What you are asked to do
Copy out each line featuring the string "other" from the entries beneath.

────────────────

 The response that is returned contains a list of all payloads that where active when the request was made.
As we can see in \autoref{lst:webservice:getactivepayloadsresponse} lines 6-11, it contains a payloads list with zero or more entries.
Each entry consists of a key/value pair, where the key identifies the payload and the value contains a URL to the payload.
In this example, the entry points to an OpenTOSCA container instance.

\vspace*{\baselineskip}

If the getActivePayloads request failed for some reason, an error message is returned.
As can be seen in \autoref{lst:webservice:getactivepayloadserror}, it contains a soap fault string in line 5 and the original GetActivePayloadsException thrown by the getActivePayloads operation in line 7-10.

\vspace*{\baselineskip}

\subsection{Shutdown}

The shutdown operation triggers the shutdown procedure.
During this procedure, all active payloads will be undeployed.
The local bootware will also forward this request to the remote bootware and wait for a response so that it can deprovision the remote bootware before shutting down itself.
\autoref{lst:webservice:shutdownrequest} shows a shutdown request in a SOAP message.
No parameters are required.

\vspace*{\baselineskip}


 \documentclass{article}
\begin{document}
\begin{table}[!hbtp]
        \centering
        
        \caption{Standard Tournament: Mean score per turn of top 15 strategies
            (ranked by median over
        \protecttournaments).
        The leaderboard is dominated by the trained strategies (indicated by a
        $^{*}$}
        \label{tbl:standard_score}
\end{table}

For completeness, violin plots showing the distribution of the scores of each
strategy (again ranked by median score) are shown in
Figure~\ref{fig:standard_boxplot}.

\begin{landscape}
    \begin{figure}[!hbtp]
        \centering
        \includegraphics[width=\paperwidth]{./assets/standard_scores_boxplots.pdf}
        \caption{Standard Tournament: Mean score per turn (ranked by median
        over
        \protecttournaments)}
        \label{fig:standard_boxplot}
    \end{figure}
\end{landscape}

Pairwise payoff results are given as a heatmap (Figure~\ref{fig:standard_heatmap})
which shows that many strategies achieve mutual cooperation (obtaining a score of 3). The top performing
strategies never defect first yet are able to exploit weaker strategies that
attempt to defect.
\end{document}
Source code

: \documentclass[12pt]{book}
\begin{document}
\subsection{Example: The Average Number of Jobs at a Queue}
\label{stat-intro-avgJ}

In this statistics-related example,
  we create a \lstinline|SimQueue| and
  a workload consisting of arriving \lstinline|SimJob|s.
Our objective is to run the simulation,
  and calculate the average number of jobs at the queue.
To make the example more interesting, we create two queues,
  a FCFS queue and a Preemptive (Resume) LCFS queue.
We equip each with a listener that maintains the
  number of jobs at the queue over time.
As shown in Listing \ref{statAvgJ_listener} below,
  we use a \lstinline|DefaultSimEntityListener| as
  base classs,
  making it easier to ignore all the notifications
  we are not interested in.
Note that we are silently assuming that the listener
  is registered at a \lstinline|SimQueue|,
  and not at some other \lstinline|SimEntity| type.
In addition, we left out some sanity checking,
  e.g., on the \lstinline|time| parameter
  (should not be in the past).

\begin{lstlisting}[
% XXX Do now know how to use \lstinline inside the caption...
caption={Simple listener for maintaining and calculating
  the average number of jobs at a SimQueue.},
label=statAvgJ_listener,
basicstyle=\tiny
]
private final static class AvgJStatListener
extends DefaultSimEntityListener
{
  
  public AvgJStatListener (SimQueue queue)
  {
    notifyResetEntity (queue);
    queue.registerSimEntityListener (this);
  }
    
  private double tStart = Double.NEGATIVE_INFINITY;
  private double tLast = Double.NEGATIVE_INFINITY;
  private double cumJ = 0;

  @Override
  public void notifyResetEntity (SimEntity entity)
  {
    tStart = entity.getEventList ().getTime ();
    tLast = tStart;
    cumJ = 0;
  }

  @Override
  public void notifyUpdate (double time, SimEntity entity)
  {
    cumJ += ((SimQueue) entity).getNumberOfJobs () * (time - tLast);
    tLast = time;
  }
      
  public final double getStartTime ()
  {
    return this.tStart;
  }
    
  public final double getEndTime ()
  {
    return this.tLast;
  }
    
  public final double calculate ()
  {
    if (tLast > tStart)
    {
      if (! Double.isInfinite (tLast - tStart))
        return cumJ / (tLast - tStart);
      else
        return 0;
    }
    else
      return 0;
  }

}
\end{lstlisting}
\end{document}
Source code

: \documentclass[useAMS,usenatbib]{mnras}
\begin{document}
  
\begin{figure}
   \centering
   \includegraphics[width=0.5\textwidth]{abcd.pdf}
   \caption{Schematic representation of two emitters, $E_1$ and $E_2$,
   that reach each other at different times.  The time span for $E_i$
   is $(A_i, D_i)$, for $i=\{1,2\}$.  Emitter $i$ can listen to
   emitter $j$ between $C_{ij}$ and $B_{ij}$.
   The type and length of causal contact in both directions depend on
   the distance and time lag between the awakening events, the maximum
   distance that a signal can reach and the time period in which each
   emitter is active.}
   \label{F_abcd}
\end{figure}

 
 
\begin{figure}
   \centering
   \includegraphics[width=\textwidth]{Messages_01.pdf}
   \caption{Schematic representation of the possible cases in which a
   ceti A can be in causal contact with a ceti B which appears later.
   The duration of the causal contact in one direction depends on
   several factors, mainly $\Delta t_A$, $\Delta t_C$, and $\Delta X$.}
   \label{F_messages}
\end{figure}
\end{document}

────────────────

Result of the exercise
  and not at some other \lstinline|SimEntity| type.
   that reach each other at different times.  The time span for $E_i$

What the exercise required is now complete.